Kay explains in his article that many talk of how wolves are a keystone predator and have created a trophic cascade (more on this in a moment) wherever they are present. He references Yellowstone National Park as an example.

In explaining to readers what keystone predation and trophic cascade are, he used the example of sea otters, kelp forests and urchins along the northern California coast. There exists kelp forests, where, for one thing, small fish use to nourish themselves and seek a degree of protection from larger fish. Urchins eat kelp and sea otters eat urchins. This condition is explained by Kay as a “trophic pyramid”, with the otter on top and the kelp on the bottom.

Uncontrolled hunting by man killed off most of the otters, causing the urchin population to grow, which in turn destroyed much of the kelp forests and yes the disappearance of a fishery. With the efforts of humans, a few surviving otters were returned to the area and with ample prey, the urchin, the otters soon reestablish. With otters reducing the number of urchins, the kelp forests return and in turn the fishery came back also. Dr. Kay says this, “is what is called a cascading trophic effect, where what happens at one trophic level impacts what takes place at other trophic levels.”

In the case of the sea otter, Kay says that, “a keystone predator is a keystone predator only because predation causes a major reduction in the herbivore population, which then causes a major rebound in the associated plant community.”

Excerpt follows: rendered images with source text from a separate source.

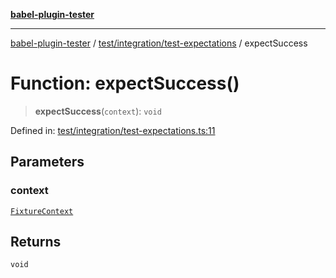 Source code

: [**babel-plugin-tester**](../../../../README.md)

***

[babel-plugin-tester](../../../../README.md) / [test/integration/test-expectations](../README.md) / expectSuccess

# Function: expectSuccess()

> **expectSuccess**(`context`): `void`

Defined in: [test/integration/test-expectations.ts:11](https://github.com/Xunnamius/babel-plugin-tester/blob/91349cafb3cefac8248e86580feec53bd082321e/test/integration/test-expectations.ts#L11)

## Parameters

### context

[`FixtureContext`](../../../setup/interfaces/FixtureContext.md)

## Returns

`void`
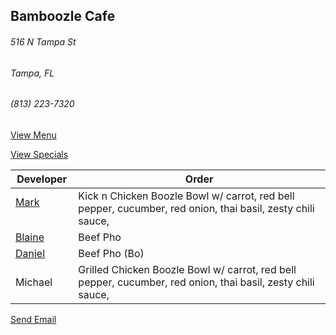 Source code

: ## Bamboozle Cafe
###### 516 N Tampa St
###### Tampa, FL
###### (813) 223-7320

[View Menu](http://bamboozlecafe.com/bamboozle-cafe-lunch-menu/)

[View Specials](http://bamboozlecafe.com/bamboozle-cafe-lunch-specials/)

Developer     | Order
--------------|---------------------
[Mark](http://github.com/mark-smithtb)              | Kick n Chicken Boozle Bowl w/ carrot, red bell pepper, cucumber, red onion, thai basil, zesty chili sauce, 
[Blaine](https://github.com/blainelawson)           | Beef Pho
[Daniel](https://github.come/dtartaglia)            | Beef Pho (Bo)
Michael                                           | Grilled Chicken Boozle Bowl w/ carrot, red bell pepper, cucumber, red onion, thai basil, zesty chili sauce, 


<a href="mailto:info@bamboozlecafe.com?cc=bamboozlecafe@gmail.com&subject=11:30am%20Haneke%20Design%20Developer Lunch&body=https%3A%2F%2Fgithub.com%2Fhanekedesign%2Fdeveloper-lunch%2Fblob%2Fmaster%2Fbamboozle.md">Send Email</a>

So, then, is a wolf a keystone predator? By definition a keystone predator, like the sea otter, reduces its prey to levels that have a significant effect on that ecosystem. In my opinion, wolf advocates and others – Dr. Kay lists them: Media, public, judges – wrongly use the term “keystone” in order to make people believe that because it is KEYstone, the ecosystem could not survive without them. As Kay so aptly points out, the wolf sponsors can’t have it both ways; be a keystone predator and NOT reduce significantly its prey species. Since the beginning of the debate about wolves, prior to introduction, the clap trap was readily repeated that wolves will not have any significant impact on its prey species, i.e. deer, elk, moose. However, we are seeing the results of this “keystone” predator, where in places the wolf has roamed and flourished, prey populations have shrunk out of sight.

For decades, where the environmentalists have gone wrong, is their insistence that man was not factored into the role as a keystone predator. This is where Dr. Kay explains that while the sea otter, wolf, bear, mountain lion, etc. may be keystone predators, they are not necessarily THE keystone predator. That title is rightfully placed on the shoulders of man and has been there since the beginning of man’s existence on the planet.

Dr. Kay’s article goes to great lengths in explaining the history of the role of Native Americans as THE keystone predators. His work in establishing time lines, geographical locations and availability of wild game of Lewis and Clark and other explorers, shows where and in what abundance game animals existed and why. It’s not what our education institutions have taught us.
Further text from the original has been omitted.